### EXERCISE DIRECTIONS
Could you reproduce, from the records below, everything from the line with "The analysis of" down to the line with "## Conclusion", keeping both of those lines and changing nothing?
#### TASK INPUT ####
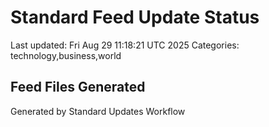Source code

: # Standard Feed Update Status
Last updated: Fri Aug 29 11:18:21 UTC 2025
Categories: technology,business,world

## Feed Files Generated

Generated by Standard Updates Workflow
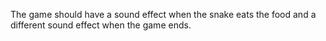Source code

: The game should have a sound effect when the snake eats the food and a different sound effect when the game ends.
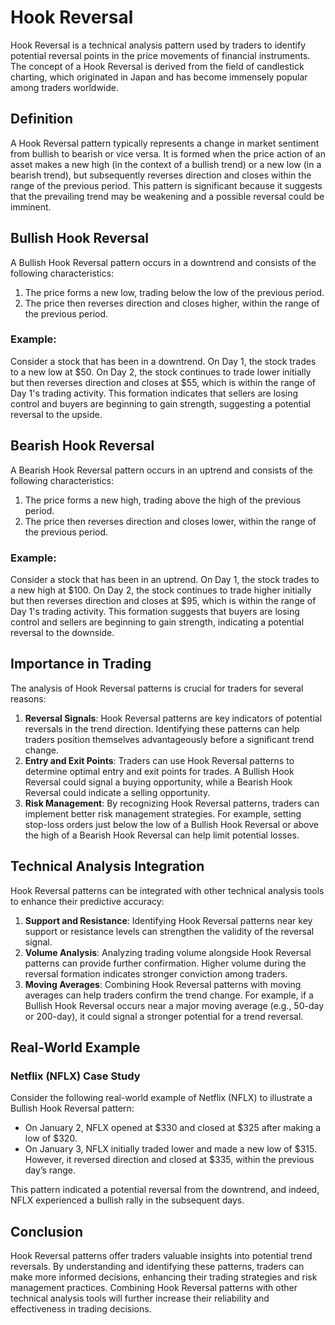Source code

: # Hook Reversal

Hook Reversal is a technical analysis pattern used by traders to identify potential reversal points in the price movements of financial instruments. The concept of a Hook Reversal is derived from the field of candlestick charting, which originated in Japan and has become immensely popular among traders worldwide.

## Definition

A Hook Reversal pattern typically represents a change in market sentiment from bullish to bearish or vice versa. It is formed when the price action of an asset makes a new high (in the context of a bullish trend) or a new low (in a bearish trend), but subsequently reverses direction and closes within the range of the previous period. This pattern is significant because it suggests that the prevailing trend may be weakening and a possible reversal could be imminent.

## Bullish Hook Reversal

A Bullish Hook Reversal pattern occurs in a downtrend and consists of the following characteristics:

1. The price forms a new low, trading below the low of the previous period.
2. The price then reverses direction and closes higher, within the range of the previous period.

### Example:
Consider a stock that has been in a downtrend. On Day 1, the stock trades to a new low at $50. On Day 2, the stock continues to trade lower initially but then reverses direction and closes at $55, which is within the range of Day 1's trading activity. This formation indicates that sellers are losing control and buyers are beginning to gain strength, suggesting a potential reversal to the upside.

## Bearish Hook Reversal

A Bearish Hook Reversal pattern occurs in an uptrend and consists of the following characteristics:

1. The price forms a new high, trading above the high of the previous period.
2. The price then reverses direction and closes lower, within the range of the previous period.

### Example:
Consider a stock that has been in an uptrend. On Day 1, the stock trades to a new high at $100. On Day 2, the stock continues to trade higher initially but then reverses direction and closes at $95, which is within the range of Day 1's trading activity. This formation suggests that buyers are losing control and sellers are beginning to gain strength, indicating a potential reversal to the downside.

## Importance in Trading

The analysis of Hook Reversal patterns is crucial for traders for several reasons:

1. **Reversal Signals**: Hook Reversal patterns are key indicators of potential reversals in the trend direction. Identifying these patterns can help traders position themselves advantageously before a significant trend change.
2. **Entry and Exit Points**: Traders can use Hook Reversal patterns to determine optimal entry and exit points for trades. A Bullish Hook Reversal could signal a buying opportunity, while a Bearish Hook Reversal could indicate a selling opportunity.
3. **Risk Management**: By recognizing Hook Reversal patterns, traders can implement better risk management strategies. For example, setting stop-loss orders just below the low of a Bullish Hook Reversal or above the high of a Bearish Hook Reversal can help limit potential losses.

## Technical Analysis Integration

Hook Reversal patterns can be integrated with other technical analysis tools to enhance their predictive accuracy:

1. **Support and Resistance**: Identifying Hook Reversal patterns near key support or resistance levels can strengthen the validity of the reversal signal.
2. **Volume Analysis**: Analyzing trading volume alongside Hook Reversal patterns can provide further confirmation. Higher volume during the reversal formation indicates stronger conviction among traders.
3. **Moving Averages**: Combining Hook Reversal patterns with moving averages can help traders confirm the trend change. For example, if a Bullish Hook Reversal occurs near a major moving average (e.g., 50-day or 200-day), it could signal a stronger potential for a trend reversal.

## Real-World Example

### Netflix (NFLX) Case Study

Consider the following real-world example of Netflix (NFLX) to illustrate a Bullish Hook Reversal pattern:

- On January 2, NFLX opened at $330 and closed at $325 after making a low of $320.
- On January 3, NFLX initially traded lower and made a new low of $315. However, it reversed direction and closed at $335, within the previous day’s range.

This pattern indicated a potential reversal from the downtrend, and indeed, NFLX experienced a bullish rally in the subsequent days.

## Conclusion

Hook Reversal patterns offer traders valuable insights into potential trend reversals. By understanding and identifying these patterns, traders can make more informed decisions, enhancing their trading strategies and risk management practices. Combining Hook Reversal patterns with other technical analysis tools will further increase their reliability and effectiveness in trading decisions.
####
#### TASK INPUT ####
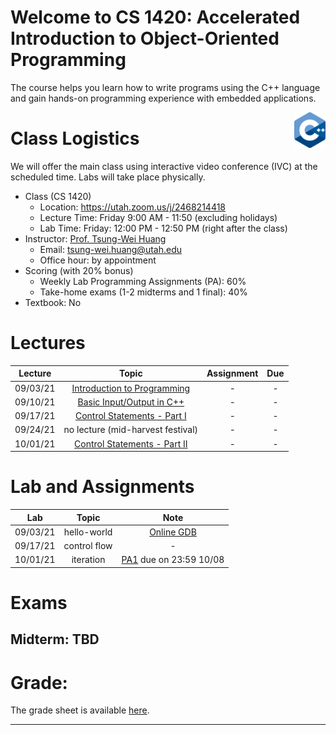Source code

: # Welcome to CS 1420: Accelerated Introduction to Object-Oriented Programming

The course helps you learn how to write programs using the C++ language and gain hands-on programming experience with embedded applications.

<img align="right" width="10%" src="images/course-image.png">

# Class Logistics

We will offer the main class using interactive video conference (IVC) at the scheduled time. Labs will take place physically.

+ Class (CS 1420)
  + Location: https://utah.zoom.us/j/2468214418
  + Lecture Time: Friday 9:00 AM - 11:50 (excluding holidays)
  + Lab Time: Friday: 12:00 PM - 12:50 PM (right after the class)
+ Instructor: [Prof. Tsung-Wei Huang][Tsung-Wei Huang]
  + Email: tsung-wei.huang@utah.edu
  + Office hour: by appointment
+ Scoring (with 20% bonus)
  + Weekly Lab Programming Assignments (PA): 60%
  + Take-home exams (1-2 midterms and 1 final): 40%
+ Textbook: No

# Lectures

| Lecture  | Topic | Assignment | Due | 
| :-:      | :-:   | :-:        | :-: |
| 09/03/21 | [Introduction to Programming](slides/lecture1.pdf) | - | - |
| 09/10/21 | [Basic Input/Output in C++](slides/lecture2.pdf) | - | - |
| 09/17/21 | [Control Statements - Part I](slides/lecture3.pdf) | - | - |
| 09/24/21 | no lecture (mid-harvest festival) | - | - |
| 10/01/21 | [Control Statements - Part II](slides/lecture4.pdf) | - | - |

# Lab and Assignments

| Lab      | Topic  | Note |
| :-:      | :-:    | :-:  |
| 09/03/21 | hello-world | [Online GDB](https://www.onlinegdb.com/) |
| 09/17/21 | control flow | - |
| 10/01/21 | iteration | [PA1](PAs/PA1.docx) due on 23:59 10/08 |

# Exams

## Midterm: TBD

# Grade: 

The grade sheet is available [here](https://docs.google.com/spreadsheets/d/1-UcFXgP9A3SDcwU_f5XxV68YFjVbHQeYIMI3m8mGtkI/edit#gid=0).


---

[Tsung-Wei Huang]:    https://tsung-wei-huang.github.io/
####
### ANSWER
The analysis of Hook Reversal patterns is crucial for traders for several reasons:

1. **Reversal Signals**: Hook Reversal patterns are key indicators of potential reversals in the trend direction. Identifying these patterns can help traders position themselves advantageously before a significant trend change.
2. **Entry and Exit Points**: Traders can use Hook Reversal patterns to determine optimal entry and exit points for trades. A Bullish Hook Reversal could signal a buying opportunity, while a Bearish Hook Reversal could indicate a selling opportunity.
3. **Risk Management**: By recognizing Hook Reversal patterns, traders can implement better risk management strategies. For example, setting stop-loss orders just below the low of a Bullish Hook Reversal or above the high of a Bearish Hook Reversal can help limit potential losses.

## Technical Analysis Integration

Hook Reversal patterns can be integrated with other technical analysis tools to enhance their predictive accuracy:

1. **Support and Resistance**: Identifying Hook Reversal patterns near key support or resistance levels can strengthen the validity of the reversal signal.
2. **Volume Analysis**: Analyzing trading volume alongside Hook Reversal patterns can provide further confirmation. Higher volume during the reversal formation indicates stronger conviction among traders.
3. **Moving Averages**: Combining Hook Reversal patterns with moving averages can help traders confirm the trend change. For example, if a Bullish Hook Reversal occurs near a major moving average (e.g., 50-day or 200-day), it could signal a stronger potential for a trend reversal.

## Real-World Example

### Netflix (NFLX) Case Study

Consider the following real-world example of Netflix (NFLX) to illustrate a Bullish Hook Reversal pattern:

- On January 2, NFLX opened at $330 and closed at $325 after making a low of $320.
- On January 3, NFLX initially traded lower and made a new low of $315. However, it reversed direction and closed at $335, within the previous day’s range.

This pattern indicated a potential reversal from the downtrend, and indeed, NFLX experienced a bullish rally in the subsequent days.

## Conclusion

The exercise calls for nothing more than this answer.